What about my Exhibit A? Exhibit A was my life, my future, my best friend and now here I am, out with another guy, less than two months later! The nauseating knot in my stomach grew from the feeling of cheating on the love of my life. I then had to remind myself throughout the rest of the date that the ‘love of my life’ left me.
He left me.
When I reached my arms out to him to help him with the emotional pain he was experiencing; he chose to leave and handle it himself instead of as the team we were supposed to be.
And that is okay.
Numbness overcame me halfway through the date because it was painfully obvious to me now that I wasn’t over Exhibit A and I had very little interest in the great guy in front of me because of that. I struggled through until the end, trying to stay positive and light, not showing how sad and confused I had become.
While driving home I went to dial a friend’s number to discuss this bewildering first date and a text popped up from Exhibit B apologizing for not telling me how beautiful I am and that he had a great time. Damn it Exhibit B, why are you so nice and why am I so illogical?! My friend’s voice sounded through my phone and by the end of the conversation determined what was wrong with Exhibit B: he wasn’t Exhibit A and that was not a sin by any means.
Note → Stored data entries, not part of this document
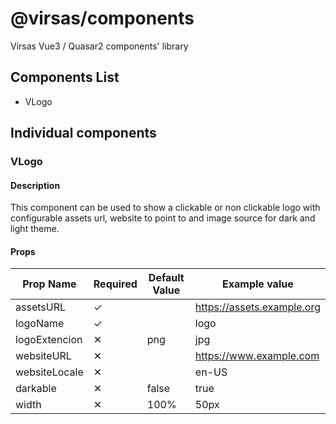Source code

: # @virsas/components

Virsas Vue3 / Quasar2 components' library

## Components List

- VLogo

## Individual components

### VLogo

#### Description

This component can be used to show a clickable or non clickable logo with configurable assets url, website to point to and image source for dark and light theme.

#### Props

| Prop Name     | Required | Default Value | Example value              |
| ------------- | -------- | ------------- | -------------------------- |
| assetsURL     | &#10003; |               | https://assets.example.org |
| logoName      | &#10003; |               | logo                       |
| logoExtencion | &#10005; | png           | jpg                        |
| websiteURL    | &#10005; |               | https://www.example.com    |
| websiteLocale | &#10005; |               | en-US                      |
| darkable      | &#10005; | false         | true                       |
| width         | &#10005; | 100%          | 50px                       |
‘He should get a second date and you have to give it a real shot this time.” She was right. So, Exhibit B got a second date and it was even more difficult to fain my enthusiasm. Difficult to the point that he didn’t seem very surprised when I told him I just wasn’t ready for what he had to offer which was a lot of what I was looking for.
“The heart wants what it wants baby,” Selena Gomez knows and I should have too. I knew I couldn’t force getting over Exhibit A no matter how awesome Exhibit B was or any other exhibition I would have stumbled upon.
And that is okay.
Embracing our emotions as we feel them is how we grow and heal. I hurt someone else’s heart while I was rushing to heal mine and that did not feel great.
So for the rest of the summer I allowed myself to feel and heal my way back to my sassy confident self. I didn’t date or even engage in conversation with the male species until I knew I was ready. I cried all I could cry. I cried through what felt like a thousand depressing, sleepless nights. During nights out with the girls I snuck off to the bathroom to cry alone. I laughed until tears streaked my cheeks sometimes out of joy, sometimes out of encompassing sadness. I cried until my head hurt and my eyes stung from dehydration.
After each tear fest I would whisper sweet nothings to myself.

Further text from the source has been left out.